Prince Khaled Bin Bandar Bin Abdul Aziz, center, was appointed Tuesday as Saudi Arabia's spy chief after the king sacked him as the deputy defense minister on Saturday. (Fayez Nureldine / AFP)
JEDDAH, SAUDI ARABIA — Saudi King Abdullah appointed a new spy chief, giving the job to the former deputy defense minister days after sacking him from that post, SPA state news agency reported Tuesday.
Prince Khaled bin Bandar bin Abdul Aziz was unexpectedly removed from his post on Saturday at the request of his boss the defense minister, after only 45 days on the job.

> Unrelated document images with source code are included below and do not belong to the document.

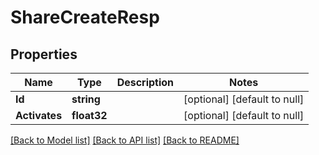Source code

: # ShareCreateResp

## Properties
Name | Type | Description | Notes
------------ | ------------- | ------------- | -------------
**Id** | **string** |  | [optional] [default to null]
**Activates** | **float32** |  | [optional] [default to null]

[[Back to Model list]](../README.md#documentation-for-models) [[Back to API list]](../README.md#documentation-for-api-endpoints) [[Back to README]](../README.md)


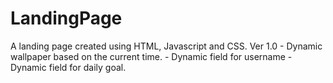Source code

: # LandingPage
A landing page created using HTML, Javascript and CSS.  Ver 1.0 - Dynamic wallpaper based on the current time. - Dynamic field for username - Dynamic field for daily goal.
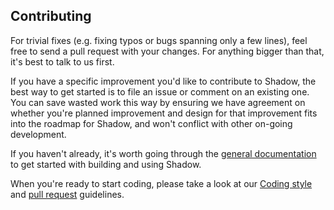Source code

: ## Contributing

For trivial fixes (e.g. fixing typos or bugs spanning only a few
lines), feel free to send a pull request with your changes.  For
anything bigger than that, it's best to talk to us first.

If you have a specific improvement you'd like to contribute to
Shadow, the best way to get started is to file an issue or comment on
an existing one. You can save wasted work this way by ensuring we
have agreement on whether you're planned improvement and design for
that improvement fits into the roadmap for Shadow, and won't conflict
with other on-going development.

If you haven't already, it's worth going through the [general
documentation](README.md) to get started with building and using
Shadow.

When you're ready to start coding, please take a look at our [Coding
style](coding_style.md) and [pull request](pull_requests.md)
guidelines.
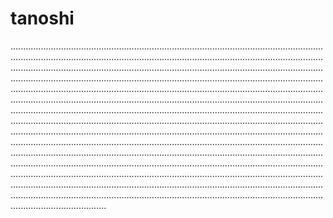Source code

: # tanoshi
..........................................................................................................................................................................................................................................................................................................................................................................................................................................................................................................................................................................................................................................................................................................................................................................................................................................................................................................................................................................................................................................................................................................................................................................................................................................................................................................................................................................................................................................................................................................................................................................................................................................................................................................................................................................................................................................................................................................................................................................
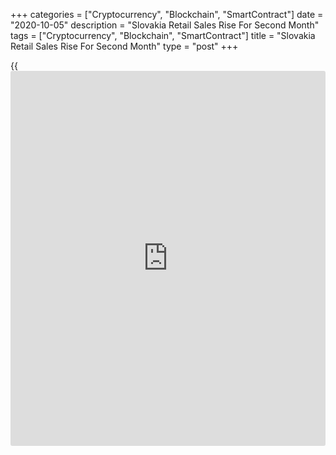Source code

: +++
categories = ["Cryptocurrency", "Blockchain", "SmartContract"]
date = "2020-10-05"
description = "Slovakia Retail Sales Rise For Second Month"
tags = ["Cryptocurrency", "Blockchain", "SmartContract"]
title = "Slovakia Retail Sales Rise For Second Month"
type = "post"
+++

{{<iframe id="large-banner" src="https://www.bounty.group/#slide=9.0" width="100%" height="600" scrolling="no" style="border: 0px solid rgb(216, 221, 230); border-radius: 3px;">}}

Slovakia's retail sales grew for the second straight month in August,
figures from the Statistical Office of the Slovak Republic showed on
Monday.

Retail sales rose 4.0 percent year-on-year in August, following a 1.5
percent increase in July.

Sales of non-specialized stores gained 7.5 percent yearly in August and
those of other household equipment in specialized stores grew 3.5
percent.

Sales of culture and recreation goods in specialized store, and other
goods increased by 3.4 percent and 3.1 percent, respectively.

On a month-on-month basis, retail sales rose 1.7 percent in August.

For comments and feedback [contact](https://www.playgroundfx.com/contact/): editorial@rtt[news](https://www.letsplayfx.com/blog/forex-news-website/).com

[Economic News][1]

 **What parts of the world are seeing the best (and worst) economic
performances lately? Click[here][2] to check out our [Econ Scorecard][2]
and find out! See up-to-the-moment [ranking](https://www.playgroundfx.com/blog/crypto-exchange-ranking/)s for the best and worst
performers in [GDP][3], [unemployment rate][4], [inflation][5] and much
more.**

   1. www.rtt[news](https://www.letsplayfx.com/blog/forex-news-website/).com/Content/EconomicNews.aspx
   2. www.rtt[news](https://www.letsplayfx.com/blog/forex-news-website/).com/economic-scorecard/world-rank/industrial-production/highest-performance.aspx
   3. www.rtt[news](https://www.letsplayfx.com/blog/forex-news-website/).com/economic-scorecard/world-rank/GDP/highest-performance.aspx
   4. www.rtt[news](https://www.letsplayfx.com/blog/forex-news-website/).com/economic-scorecard/world-rank/unemployment-rate/lowest-performance.aspx
   5. www.rtt[news](https://www.letsplayfx.com/blog/forex-news-website/).com/economic-scorecard/world-rank/CPI/highest-performance.aspx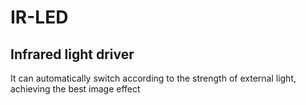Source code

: # IR-LED

## Infrared light driver
It can automatically switch according to the strength of external light, achieving the best image effect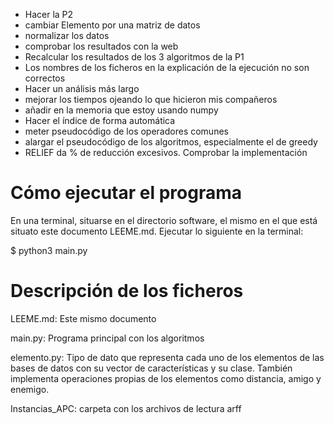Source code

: - Hacer la P2
- cambiar Elemento por una matriz de datos 
- normalizar los datos 
- comprobar los resultados con la web
- Recalcular los resultados de los 3 algoritmos de la P1
- Los nombres de los ficheros en la explicación de la ejecución no son correctos 
- Hacer un análisis más largo 
- mejorar los tiempos ojeando lo que hicieron mis compañeros  
- añadir en la memoria que estoy usando numpy 
- Hacer el índice de forma automática 
- meter pseudocódigo de los operadores comunes 
- alargar el pseudocódigo de los algoritmos, especialmente el de greedy
- RELIEF da % de reducción excesivos. Comprobar la implementación 


# Cómo ejecutar el programa 
En una terminal, situarse en el directorio software, el mismo en el que está situato este documento LEEME.md. 
Ejecutar lo siguiente en la terminal: 

$ python3 main.py

# Descripción de los ficheros 
LEEME.md: Este mismo documento 

main.py: Programa principal con los algoritmos

elemento.py: Tipo de dato que representa cada uno de los elementos de las bases de datos con su vector de características y su clase. También implementa operaciones propias de los elementos como distancia, amigo y enemigo. 

Instancias_APC: carpeta con los archivos de lectura arff 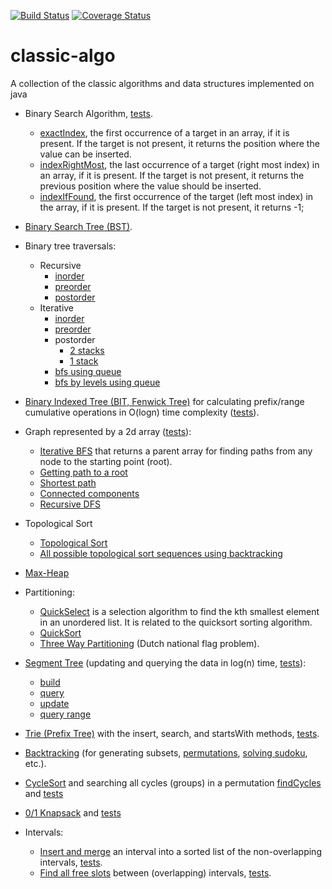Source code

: [![Build Status](https://travis-ci.com/dpaukov/classic-algo.svg?branch=master)](https://travis-ci.com/github/dpaukov/classic-algo)
[![Coverage Status](https://coveralls.io/repos/github/dpaukov/classic-algo/badge.svg?branch=master)](https://coveralls.io/github/dpaukov/classic-algo?branch=master)

# classic-algo
A collection of the classic algorithms and data structures implemented on java

- Binary Search Algorithm, [tests](https://github.com/dpaukov/classic-algo/blob/master/src/test/java/org/paukov/search/BinarySearchTest.java).
  - [exactIndex](https://github.com/dpaukov/classic-algo/blob/master/src/main/java/org/paukov/search/BinarySearch.java#L13), 
    the first occurrence of a target in an array, if it is present. If the target is not present, 
    it returns the position where the value can be inserted.
  - [indexRightMost](https://github.com/dpaukov/classic-algo/blob/master/src/main/java/org/paukov/search/BinarySearch.java#L29),
    the last occurrence of a target (right most index) in an array, if it is present. If the target 
    is not present, it returns the previous position where the value should be inserted.
  - [indexIfFound](https://github.com/dpaukov/classic-algo/blob/master/src/main/java/org/paukov/search/BinarySearch.java#L45),
    the first occurrence of the target (left most index) in the array, if it is present. 
    If the target is not present, it returns -1;
    
- [Binary Search Tree (BST)](https://github.com/dpaukov/classic-algo/blob/master/src/main/java/org/paukov/tree/BinarySearchTree.java#L6).

- Binary tree traversals: 
  - Recursive
    - [inorder](https://github.com/dpaukov/classic-algo/blob/master/src/main/java/org/paukov/tree/BinaryTreeTraversal.java#L12)
    - [preorder](https://github.com/dpaukov/classic-algo/blob/master/src/main/java/org/paukov/tree/BinaryTreeTraversal.java#L21)
    - [postorder](https://github.com/dpaukov/classic-algo/blob/master/src/main/java/org/paukov/tree/BinaryTreeTraversal.java#L30)
  - Iterative
    - [inorder](https://github.com/dpaukov/classic-algo/blob/master/src/main/java/org/paukov/tree/BinaryTreeTraversal.java#L85)
    - [preorder](https://github.com/dpaukov/classic-algo/blob/master/src/main/java/org/paukov/tree/BinaryTreeTraversal.java#L100)
    - postorder
      - [2 stacks](https://github.com/dpaukov/classic-algo/blob/master/src/main/java/org/paukov/tree/BinaryTreeTraversal.java#L118)
      - [1 stack](https://github.com/dpaukov/classic-algo/blob/master/src/main/java/org/paukov/tree/BinaryTreeTraversal.java#L141)
    - [bfs using queue](https://github.com/dpaukov/classic-algo/blob/master/src/main/java/org/paukov/tree/BinaryTreeTraversal.java#L41)
    - [bfs by levels using queue](https://github.com/dpaukov/classic-algo/blob/master/src/main/java/org/paukov/tree/BinaryTreeTraversal.java#L61)         

- [Binary Indexed Tree (BIT, Fenwick Tree)](https://github.com/dpaukov/classic-algo/blob/master/src/main/java/org/paukov/tree/BinaryIndexedTreeFenwick.java#L16) for calculating prefix/range cumulative operations in 
  O(logn) time complexity ([tests](https://github.com/dpaukov/classic-algo/blob/master/src/test/java/org/paukov/tree/BinaryIndexedTreeFenwickTest.java#L10)).

- Graph represented by a 2d array ([tests](https://github.com/dpaukov/classic-algo/blob/master/src/test/java/org/paukov/graph/GraphRepresentedByArray2DTest.java#L12)):
  - [Iterative BFS](https://github.com/dpaukov/classic-algo/blob/master/src/main/java/org/paukov/graph/GraphRepresentedByArray2D.java#L20) 
    that returns a parent array for finding paths from any node to the starting point (root).
  - [Getting path to a root](https://github.com/dpaukov/classic-algo/blob/master/src/main/java/org/paukov/graph/GraphRepresentedByArray2D.java#L112)
  - [Shortest path](https://github.com/dpaukov/classic-algo/blob/master/src/main/java/org/paukov/graph/GraphRepresentedByArray2D.java#L133)
  - [Connected components](https://github.com/dpaukov/classic-algo/blob/master/src/main/java/org/paukov/graph/GraphRepresentedByArray2D.java#L151)
  - [Recursive DFS](https://github.com/dpaukov/classic-algo/blob/master/src/main/java/org/paukov/graph/GraphRepresentedByArray2D.java#L199)

- Topological Sort  
  - [Topological Sort](https://github.com/dpaukov/classic-algo/blob/master/src/main/java/org/paukov/graph/TopologicalSort.java#L26)
  - [All possible topological sort sequences using backtracking](https://github.com/dpaukov/classic-algo/blob/master/src/main/java/org/paukov/graph/TopologicalSort.java#L75)

- [Max-Heap](https://github.com/dpaukov/classic-algo/blob/master/src/main/java/org/paukov/heap/SimpleMaxHeap.java#L5) 

- Partitioning:
  - [QuickSelect](https://github.com/dpaukov/classic-algo/blob/master/src/main/java/org/paukov/partition/QuickSelect.java#L13) 
    is a selection algorithm to find the kth smallest element in an unordered list. It is related to the quicksort sorting algorithm.
  - [QuickSort](https://github.com/dpaukov/classic-algo/blob/master/src/main/java/org/paukov/partition/QuickSort.java#L18)
  - [Three Way Partitioning](https://github.com/dpaukov/classic-algo/blob/master/src/main/java/org/paukov/partition/ThreeWayPartitioning.java#L9)
    (Dutch national flag problem).

- [Segment Tree](https://github.com/dpaukov/classic-algo/blob/master/src/main/java/org/paukov/tree/SegmentTree.java#L14) 
(updating and querying the data in log(n) time, [tests](https://github.com/dpaukov/classic-algo/blob/master/src/test/java/org/paukov/tree/SegmentTreeTest.java)):
  - [build](https://github.com/dpaukov/classic-algo/blob/master/src/main/java/org/paukov/tree/SegmentTree.java#L114)
  - [query](https://github.com/dpaukov/classic-algo/blob/master/src/main/java/org/paukov/tree/SegmentTree.java#L131)
  - [update](https://github.com/dpaukov/classic-algo/blob/master/src/main/java/org/paukov/tree/SegmentTree.java#L148)
  - [query range](https://github.com/dpaukov/classic-algo/blob/master/src/main/java/org/paukov/tree/SegmentTree.java#L110)

- [Trie (Prefix Tree)](https://github.com/dpaukov/classic-algo/blob/master/src/main/java/org/paukov/trie/Trie.java) 
  with the insert, search, and startsWith methods, [tests](https://github.com/dpaukov/classic-algo/blob/master/src/test/java/org/paukov/trie/TrieTest.java).

- [Backtracking](https://github.com/dpaukov/classic-algo/blob/master/src/main/java/org/paukov/backtracking/Backtracking.java#L24) 
  (for generating subsets, [permutations](https://github.com/dpaukov/classic-algo/blob/master/src/main/java/org/paukov/backtracking/AllPermutations.java), 
  [solving sudoku](https://github.com/dpaukov/classic-algo/blob/master/src/main/java/org/paukov/backtracking/Sudoku.java), etc.).

- [CycleSort](https://github.com/dpaukov/classic-algo/blob/master/src/main/java/org/paukov/cyclesort/CycleSort.java#L10) 
  and searching all cycles (groups) in a permutation [findCycles](https://github.com/dpaukov/classic-algo/blob/master/src/main/java/org/paukov/cyclesort/CycleSort.java#L22)
  and [tests](https://github.com/dpaukov/classic-algo/blob/master/src/test/java/org/paukov/cyclesort/CycleSortTest.java#L12)

- [0/1 Knapsack](https://github.com/dpaukov/classic-algo/blob/master/src/main/java/org/paukov/knapsack/Knapsack.java#L21) 
  and [tests](https://github.com/dpaukov/classic-algo/blob/master/src/test/java/org/paukov/knapsack/KnapsackTest.java#L12)

- Intervals:
  - [Insert and merge](https://github.com/dpaukov/classic-algo/blob/master/src/main/java/org/paukov/intervals/NonOverlappingIntervals.java#L12)
    an interval into a sorted list of the non-overlapping intervals, [tests](https://github.com/dpaukov/classic-algo/blob/master/src/test/java/org/paukov/intervals/NonOverlappingIntervalsTest.java).
  - [Find all free slots](https://github.com/dpaukov/classic-algo/blob/master/src/main/java/org/paukov/intervals/OverlappingIntervals.java#L13)
    between (overlapping) intervals, [tests](https://github.com/dpaukov/classic-algo/blob/master/src/test/java/org/paukov/intervals/OverlappingIntervalsTest.java).
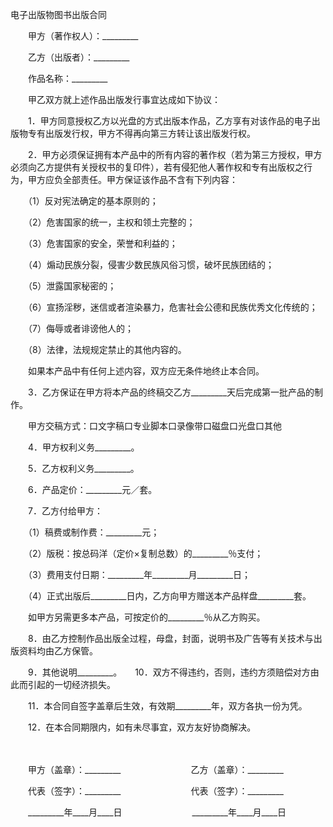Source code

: 



电子出版物图书出版合同



 

　　甲方（著作权人）：_________　　

　　乙方（出版者）：_________　　

　　作品名称：_________　　

　　甲乙双方就上述作品出版发行事宜达成如下协议：　　

　　1．甲方同意授权乙方以光盘的方式出版本作品，乙方享有对该作品的电子出版物专有出版发行权，甲方不得再向第三方转让该出版发行权。　　

　　2．甲方必须保证拥有本产品中的所有内容的著作权（若为第三方授权，甲方必须向乙方提供有关授权书的复印件），若有侵犯他人著作权和专有出版权之行为，甲方应负全部责任。甲方保证该作品不含有下列内容：

　　（1）反对宪法确定的基本原则的；

　　（2）危害国家的统一，主权和领土完整的；

　　（3）危害国家的安全，荣誉和利益的；

　　（4）煽动民族分裂，侵害少数民族风俗习惯，破坏民族团结的；

　　（5）泄露国家秘密的；

　　（6）宣扬淫秽，迷信或者渲染暴力，危害社会公德和民族优秀文化传统的；

　　（7）侮辱或者诽谤他人的；

　　（8）法律，法规规定禁止的其他内容的。

　　如果本产品中有任何上述内容，双方应无条件地终止本合同。　　

　　3．乙方保证在甲方将本产品的终稿交乙方_________天后完成第一批产品的制作。

　　甲方交稿方式：口文字稿口专业脚本口录像带口磁盘口光盘口其他　　

　　4．甲方权利义务_________。　　

　　5．乙方权利义务_________。　　

　　6．产品定价：_________元／套。　　

　　7．乙方付给甲方：

　　（1）稿费或制作费：_________元；

　　（2）版税：按总码洋（定价×复制总数）的_________％支付；

　　（3）费用支付日期：_________年_________月_________日；

　　（4）正式出版后_________日内，乙方向甲方赠送本产品样盘_________套。

　　如甲方另需更多本产品，可按定价的_________％从乙方购买。　　

　　8．由乙方控制作品出版全过程，母盘，封面，说明书及广告等有关技术与出版资料均由乙方保管。　　

　　9．其他说明_________。　　10．双方不得违约，否则，违约方须赔偿对方由此而引起的一切经济损失。　　

　　11．本合同自签字盖章后生效，有效期_________年，双方各执一份为凭。　　

　　12．在本合同期限内，如有未尽事宜，双方友好协商解决。　　

　　

　　甲方（盖章）：_________　　　　　　　　乙方（盖章）：_________　　

　　代表（签字）：_________　　　　　　　　代表（签字）：_________　　

　　_________年____月____日　　　　　　　　_________年____月____日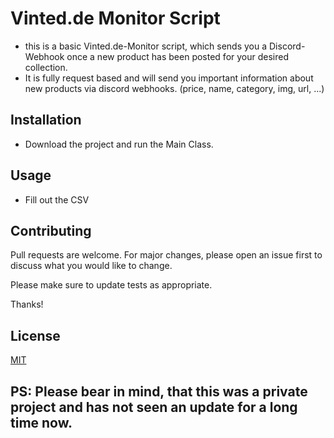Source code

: # Vinted.de Monitor Script

- this is a basic Vinted.de-Monitor script, which sends you a Discord-Webhook once a new product has been posted for your desired collection.
- It is fully request based and will send you important information about new products via discord webhooks. (price, name, category, img, url,  ...)


## Installation

- Download the project and run the Main Class.


## Usage

- Fill out the CSV


## Contributing

Pull requests are welcome. For major changes, please open an issue first
to discuss what you would like to change.

Please make sure to update tests as appropriate.

Thanks! 

## License

[MIT](https://choosealicense.com/licenses/mit/)


## PS: Please bear in mind, that this was a private project and has not seen an update for a long time now.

There was no reason for his sacking but early Tuesday the SPA said that Prince Khaled had been appointed “head of the General Intelligence with a minister rank” by royal decree.
The announcement comes after jihadists spearheading a Sunni militant offensive in Iraq have declared on Sunday an “Islamic caliphate,” ordering Muslims around the world to pledge allegiance to their chief.
Last week Abdullah slammed the jihadists, who are also active in Syria, and instructed authorities to take “necessary measures” to defend his oil-rich kingdom amid fears the Iraq offensive could spill over into Saudi Arabia.
Prince Khaled will take over from Prince Bandar bin Sultan, the kingdom’s former pointman on the Syrian conflict who headed the intelligence service for two years until April.
A separate royal decree reported by SPA named Prince Bandar as an “advisor to the king and his special envoy.”
Prince Bandar, a former ambassador to the United States, is widely regarded as among the most influential powerbrokers in the Middle East and was appointed intelligence chief in 2012.
Diplomats said in February that Prince Bandar was sidelined in Saudi efforts to support rebels fighting Syrian President Bashar al-Assad.
They said his management of the Syrian file had triggered American criticism and the matter was discussed during US officials’ visits to the kingdom.
The prince himself reproached Washington for its decision not to intervene militarily in Syria, and for preventing its allies from providing rebels with much-needed weapons, according to diplomats.
Saudi Arabia has been strongly supportive of the rebels battling Assad.